# Denver range extended electric buses to use Capstone microturbines



## bjfreeman (Dec 7, 2011)

link broken here is on to Capstone
http://www.capstoneturbine.com/news/story.asp?id=683


----------



## PhantomPholly (Aug 20, 2008)

So let me see if I get this straight...

They are going to install an electric drive train and lithium-ion batteries in buses in hopes of creating a bus that is better for the environment. But, because it won't go far enough (and because the Li-Ion batteries take up so much weight and space) they will extend the range with a much more expensive and (compared to the diesel engine it replaces) inefficient microturbine, which has none of the air quality devices on it found on vehicle motors and thus spews far more noxious emissions into the air. The noise of said turbine is also likely to cause hearing damage. The net result will be a vehicle that costs at least twice as much, has exactly the same range, uses more fuel to go that range, and pollutes more.

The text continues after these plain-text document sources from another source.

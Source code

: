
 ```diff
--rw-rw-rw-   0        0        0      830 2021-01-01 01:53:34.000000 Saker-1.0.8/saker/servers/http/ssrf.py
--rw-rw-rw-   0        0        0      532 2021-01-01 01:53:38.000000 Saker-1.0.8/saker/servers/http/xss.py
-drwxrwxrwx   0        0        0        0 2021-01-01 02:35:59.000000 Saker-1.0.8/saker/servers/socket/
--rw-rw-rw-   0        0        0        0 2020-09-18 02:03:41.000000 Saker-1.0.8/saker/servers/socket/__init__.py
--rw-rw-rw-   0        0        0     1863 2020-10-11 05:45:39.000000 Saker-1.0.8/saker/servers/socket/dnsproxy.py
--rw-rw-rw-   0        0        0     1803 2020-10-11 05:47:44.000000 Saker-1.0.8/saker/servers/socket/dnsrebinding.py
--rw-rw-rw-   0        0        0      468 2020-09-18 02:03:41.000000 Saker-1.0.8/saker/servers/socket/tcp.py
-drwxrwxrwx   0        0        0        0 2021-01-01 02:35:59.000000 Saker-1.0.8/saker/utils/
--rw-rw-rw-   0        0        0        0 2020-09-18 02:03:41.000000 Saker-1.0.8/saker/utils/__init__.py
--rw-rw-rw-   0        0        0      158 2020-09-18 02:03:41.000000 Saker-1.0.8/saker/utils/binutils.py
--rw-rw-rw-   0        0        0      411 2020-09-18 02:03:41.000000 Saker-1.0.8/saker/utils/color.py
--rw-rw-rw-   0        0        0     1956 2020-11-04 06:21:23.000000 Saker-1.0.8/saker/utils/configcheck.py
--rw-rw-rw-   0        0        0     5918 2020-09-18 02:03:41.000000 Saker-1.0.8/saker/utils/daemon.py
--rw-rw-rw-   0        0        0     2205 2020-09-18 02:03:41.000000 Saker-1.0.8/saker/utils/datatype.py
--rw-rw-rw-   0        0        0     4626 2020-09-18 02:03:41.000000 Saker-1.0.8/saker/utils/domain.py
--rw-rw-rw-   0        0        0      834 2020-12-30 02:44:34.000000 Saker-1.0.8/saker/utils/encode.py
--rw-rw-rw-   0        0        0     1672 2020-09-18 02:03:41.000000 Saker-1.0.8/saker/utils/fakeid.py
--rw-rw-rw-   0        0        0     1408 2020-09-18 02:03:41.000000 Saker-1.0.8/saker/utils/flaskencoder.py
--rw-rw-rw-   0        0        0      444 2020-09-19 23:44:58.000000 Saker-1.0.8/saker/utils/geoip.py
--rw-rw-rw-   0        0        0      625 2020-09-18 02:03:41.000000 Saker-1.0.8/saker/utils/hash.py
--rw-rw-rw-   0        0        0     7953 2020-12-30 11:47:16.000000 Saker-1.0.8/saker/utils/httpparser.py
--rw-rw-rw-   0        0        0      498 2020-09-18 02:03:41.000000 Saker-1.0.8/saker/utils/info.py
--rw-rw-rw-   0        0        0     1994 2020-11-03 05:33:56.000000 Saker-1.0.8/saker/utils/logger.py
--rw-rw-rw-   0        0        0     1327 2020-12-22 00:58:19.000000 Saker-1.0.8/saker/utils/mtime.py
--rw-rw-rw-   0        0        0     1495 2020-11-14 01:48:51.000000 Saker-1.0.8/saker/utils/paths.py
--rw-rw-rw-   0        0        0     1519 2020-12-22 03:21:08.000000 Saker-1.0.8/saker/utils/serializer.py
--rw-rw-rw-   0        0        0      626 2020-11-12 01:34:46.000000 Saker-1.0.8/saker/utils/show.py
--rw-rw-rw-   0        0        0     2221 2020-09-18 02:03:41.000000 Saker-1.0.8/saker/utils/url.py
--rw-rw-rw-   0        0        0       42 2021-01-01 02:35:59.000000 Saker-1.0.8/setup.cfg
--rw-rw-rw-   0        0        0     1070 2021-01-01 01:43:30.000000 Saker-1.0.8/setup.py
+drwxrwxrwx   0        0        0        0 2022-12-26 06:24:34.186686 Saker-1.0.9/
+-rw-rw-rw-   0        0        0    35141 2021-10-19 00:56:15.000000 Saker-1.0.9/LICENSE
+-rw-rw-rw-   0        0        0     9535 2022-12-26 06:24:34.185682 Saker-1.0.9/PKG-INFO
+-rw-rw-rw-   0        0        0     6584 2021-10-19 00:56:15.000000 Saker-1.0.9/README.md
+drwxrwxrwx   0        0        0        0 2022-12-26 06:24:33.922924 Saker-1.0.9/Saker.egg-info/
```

Did I miss anything? And, is there any wonder why our municipal governments can't balance their budgets?


----------



## bjfreeman (Dec 7, 2011)

I have been dealing with capstone for HEV since early 2000.
The Capstone is a multifuel system, and you can have it run on just about anything that is combustible and fluid(gas).
The noise is less than that of a diesel exhuast. More of whine.
The pollutants are still there for carbon based fuels, however the CNG configuration is the cleanest.
the nice thing is the Buses can be retrofitted to CNG with out must change to the Capstone.
http://www.capstoneturbine.com/prodsol/solutions/hev.asp


----------